• WORK REQUEST: Would you give the number of lines below in which the string "that" appears? Nothing else is needed.

BEGIN RECORDS FOR THIS EXERCISE

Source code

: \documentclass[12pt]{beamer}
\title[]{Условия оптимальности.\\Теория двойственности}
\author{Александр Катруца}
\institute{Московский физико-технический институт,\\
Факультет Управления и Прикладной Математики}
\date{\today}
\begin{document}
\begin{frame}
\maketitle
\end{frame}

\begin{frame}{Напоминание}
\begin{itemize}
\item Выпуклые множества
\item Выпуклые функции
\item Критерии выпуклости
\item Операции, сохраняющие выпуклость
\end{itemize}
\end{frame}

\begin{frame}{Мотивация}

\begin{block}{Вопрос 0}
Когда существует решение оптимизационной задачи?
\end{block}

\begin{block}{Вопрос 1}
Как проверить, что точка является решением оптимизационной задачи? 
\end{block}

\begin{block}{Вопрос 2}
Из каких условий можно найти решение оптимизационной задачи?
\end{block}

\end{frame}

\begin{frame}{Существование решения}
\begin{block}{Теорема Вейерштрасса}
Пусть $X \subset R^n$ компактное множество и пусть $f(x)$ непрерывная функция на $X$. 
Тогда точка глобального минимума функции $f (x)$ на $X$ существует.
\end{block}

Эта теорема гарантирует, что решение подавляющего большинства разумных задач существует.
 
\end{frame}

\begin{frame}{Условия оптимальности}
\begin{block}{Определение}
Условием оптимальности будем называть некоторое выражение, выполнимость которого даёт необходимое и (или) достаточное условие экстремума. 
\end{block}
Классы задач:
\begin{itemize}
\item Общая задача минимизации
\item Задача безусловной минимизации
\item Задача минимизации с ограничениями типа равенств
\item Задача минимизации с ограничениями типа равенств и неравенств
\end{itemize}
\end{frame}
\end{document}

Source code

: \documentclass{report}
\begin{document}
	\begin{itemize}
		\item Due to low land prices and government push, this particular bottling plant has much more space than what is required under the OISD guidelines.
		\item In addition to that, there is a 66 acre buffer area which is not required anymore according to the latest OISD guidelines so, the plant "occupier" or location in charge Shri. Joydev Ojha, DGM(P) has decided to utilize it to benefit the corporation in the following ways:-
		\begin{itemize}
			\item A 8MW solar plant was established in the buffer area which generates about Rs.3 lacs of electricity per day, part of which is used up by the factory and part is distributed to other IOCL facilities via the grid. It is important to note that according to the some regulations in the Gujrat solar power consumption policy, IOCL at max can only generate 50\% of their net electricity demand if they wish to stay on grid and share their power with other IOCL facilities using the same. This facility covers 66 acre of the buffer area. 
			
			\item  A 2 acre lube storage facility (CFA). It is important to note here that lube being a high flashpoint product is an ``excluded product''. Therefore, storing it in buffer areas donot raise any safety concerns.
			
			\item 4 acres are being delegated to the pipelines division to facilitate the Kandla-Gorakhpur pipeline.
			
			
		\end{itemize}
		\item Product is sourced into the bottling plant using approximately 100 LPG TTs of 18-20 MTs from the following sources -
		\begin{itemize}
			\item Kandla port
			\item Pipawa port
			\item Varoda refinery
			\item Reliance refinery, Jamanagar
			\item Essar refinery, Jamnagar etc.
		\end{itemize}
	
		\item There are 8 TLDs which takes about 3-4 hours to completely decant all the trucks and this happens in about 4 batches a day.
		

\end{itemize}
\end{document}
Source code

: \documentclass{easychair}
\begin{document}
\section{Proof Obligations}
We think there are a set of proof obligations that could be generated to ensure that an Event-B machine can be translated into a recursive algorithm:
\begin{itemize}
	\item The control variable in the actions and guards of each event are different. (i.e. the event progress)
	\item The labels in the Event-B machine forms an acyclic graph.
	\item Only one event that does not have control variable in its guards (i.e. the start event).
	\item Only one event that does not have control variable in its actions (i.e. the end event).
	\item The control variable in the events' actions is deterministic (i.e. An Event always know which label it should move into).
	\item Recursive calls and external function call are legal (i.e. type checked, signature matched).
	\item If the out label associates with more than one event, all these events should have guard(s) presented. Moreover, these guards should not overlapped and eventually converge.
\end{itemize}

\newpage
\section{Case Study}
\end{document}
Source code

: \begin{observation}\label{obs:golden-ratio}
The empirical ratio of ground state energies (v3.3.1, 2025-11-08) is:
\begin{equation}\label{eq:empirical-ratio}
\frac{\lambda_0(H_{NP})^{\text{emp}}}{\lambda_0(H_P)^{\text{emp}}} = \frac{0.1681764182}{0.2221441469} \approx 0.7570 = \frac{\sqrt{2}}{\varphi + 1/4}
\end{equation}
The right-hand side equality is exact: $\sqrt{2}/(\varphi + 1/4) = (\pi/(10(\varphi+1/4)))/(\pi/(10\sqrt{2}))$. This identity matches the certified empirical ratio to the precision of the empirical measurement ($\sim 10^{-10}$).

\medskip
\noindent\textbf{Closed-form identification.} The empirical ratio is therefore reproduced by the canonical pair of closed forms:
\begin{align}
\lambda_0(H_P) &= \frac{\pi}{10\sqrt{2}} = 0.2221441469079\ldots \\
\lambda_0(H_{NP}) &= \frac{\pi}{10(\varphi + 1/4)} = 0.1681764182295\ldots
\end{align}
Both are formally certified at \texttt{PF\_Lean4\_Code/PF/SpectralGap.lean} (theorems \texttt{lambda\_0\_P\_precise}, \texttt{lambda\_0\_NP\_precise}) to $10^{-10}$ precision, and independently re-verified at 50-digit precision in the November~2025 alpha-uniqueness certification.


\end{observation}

END RECORDS FOR THIS EXERCISE

• REPLY: 6